- **About this task**:
In the records below, find the line that contains "Merges two input" and the line that contains "This project is". Set down exactly those lines and every line between them, and nothing more.

Collected data entries
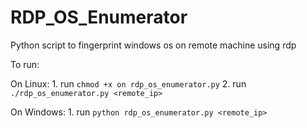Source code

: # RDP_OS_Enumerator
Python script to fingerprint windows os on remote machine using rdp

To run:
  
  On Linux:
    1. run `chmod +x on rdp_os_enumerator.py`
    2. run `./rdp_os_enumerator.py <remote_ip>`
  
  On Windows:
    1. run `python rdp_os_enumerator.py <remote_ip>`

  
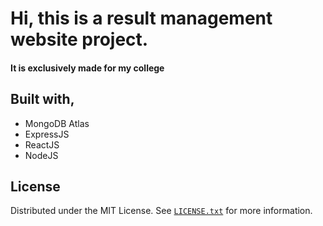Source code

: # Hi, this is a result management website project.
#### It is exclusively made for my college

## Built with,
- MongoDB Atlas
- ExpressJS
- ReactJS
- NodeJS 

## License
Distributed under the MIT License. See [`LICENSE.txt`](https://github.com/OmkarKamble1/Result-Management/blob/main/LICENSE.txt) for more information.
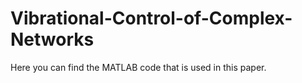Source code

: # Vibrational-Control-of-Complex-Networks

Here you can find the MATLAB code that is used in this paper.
...
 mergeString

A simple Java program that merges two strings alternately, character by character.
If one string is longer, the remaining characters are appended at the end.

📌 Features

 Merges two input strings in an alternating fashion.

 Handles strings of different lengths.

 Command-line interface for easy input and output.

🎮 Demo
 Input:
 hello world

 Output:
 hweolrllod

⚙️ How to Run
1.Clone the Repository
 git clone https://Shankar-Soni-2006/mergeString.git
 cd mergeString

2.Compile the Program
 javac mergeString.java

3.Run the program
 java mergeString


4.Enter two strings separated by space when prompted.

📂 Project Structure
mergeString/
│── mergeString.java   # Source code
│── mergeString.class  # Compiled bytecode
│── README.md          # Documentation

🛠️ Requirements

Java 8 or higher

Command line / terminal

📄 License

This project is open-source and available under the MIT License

- **Result for this exercise**:
 Merges two input strings in an alternating fashion.

 Handles strings of different lengths.

 Command-line interface for easy input and output.

🎮 Demo
 Input:
 hello world

 Output:
 hweolrllod

⚙️ How to Run
1.Clone the Repository
 git clone https://Shankar-Soni-2006/mergeString.git
 cd mergeString

2.Compile the Program
 javac mergeString.java

3.Run the program
 java mergeString


4.Enter two strings separated by space when prompted.

📂 Project Structure
mergeString/
│── mergeString.java   # Source code
│── mergeString.class  # Compiled bytecode
│── README.md          # Documentation

🛠️ Requirements

Java 8 or higher

Command line / terminal

📄 License

This project is open-source and available under the MIT License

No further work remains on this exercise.